A little while later she sent out a formal statement to her larger group of backers, which includes residents in Haddam and East Haddam, as well as environmental groups across the state, trumpeting the deal's demise.
“It is the culmination of so many efforts that led us to this result,” she said in that statement. “Preservation, perseverance and principle were always the three components of the fight to keep our land. Haddam's future is now back in the hands of Haddam residents where it belongs, not just a single developer or legislator.”
The proposal to swap 17.4 acres of state land near the Connecticut River in Tylerville for 87 acres in Higganum, and to allow private development on the state land, became a highly charged topic last year that swept through Haddam, the state and even got international press.
But the deal died yesterday when lawyers for the developers notified the state’s Department of Energy and Environmental Protection that they “will not be pursuing the transaction” due to a large discrepancy in the market values of the properties involved.
Opponents of the land deal weighed in today on their victory, saying they remain concerned about what the future may hold for the river view property in Tylerville.

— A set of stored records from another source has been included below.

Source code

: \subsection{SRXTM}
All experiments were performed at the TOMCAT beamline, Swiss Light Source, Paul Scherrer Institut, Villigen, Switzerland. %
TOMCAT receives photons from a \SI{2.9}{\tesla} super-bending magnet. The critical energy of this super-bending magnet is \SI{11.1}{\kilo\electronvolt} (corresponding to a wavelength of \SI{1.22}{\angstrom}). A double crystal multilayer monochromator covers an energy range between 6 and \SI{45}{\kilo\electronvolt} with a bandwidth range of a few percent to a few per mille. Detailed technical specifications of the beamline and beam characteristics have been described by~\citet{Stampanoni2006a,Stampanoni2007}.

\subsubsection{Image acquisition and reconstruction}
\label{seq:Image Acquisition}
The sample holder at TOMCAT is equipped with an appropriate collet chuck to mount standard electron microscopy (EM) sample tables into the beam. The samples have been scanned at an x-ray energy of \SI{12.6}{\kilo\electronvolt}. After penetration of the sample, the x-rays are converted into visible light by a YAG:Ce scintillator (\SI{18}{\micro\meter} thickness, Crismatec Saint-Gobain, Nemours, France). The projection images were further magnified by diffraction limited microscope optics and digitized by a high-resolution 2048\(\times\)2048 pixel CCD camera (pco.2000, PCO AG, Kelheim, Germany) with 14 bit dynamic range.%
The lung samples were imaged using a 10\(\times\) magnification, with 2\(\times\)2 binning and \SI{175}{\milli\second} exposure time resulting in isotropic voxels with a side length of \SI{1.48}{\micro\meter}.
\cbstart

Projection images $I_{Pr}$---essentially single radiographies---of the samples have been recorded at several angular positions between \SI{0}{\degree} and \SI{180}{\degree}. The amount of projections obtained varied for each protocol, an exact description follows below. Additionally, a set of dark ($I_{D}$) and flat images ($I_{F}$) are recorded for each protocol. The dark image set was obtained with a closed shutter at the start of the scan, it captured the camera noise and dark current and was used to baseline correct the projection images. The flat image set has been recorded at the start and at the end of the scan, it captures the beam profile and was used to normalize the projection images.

“While I applaud the short term outcome, I fear long term damage has been done to the State's reputation as stewards of land deeded for open space,” said Pete Govert, VP of the East Haddam Land Trust and former East Haddam Selectman.
Sharon Botelle, who has been a driving force behind stop the swap efforts said, "I am still in shock. I have been working on this since 2009 - I think we should all remember what standing up and speaking the truth can accomplish. And my favorite quote 'Never, never, never give up' (Winston Churchill). We are hoping that we can legislation passed that will prevent this from happening again."
The original proposal would have traded the state-owned 17.4 acres of land in Tylerville to Riverhouse Properties in exchange for 87 acres of forest land that abut the Cockaponset State Forest in Higganum. The developers, who own the Riverhouse at Goodspeed Station, wanted the 17.4 acres for retail development that would complement their banquet facility.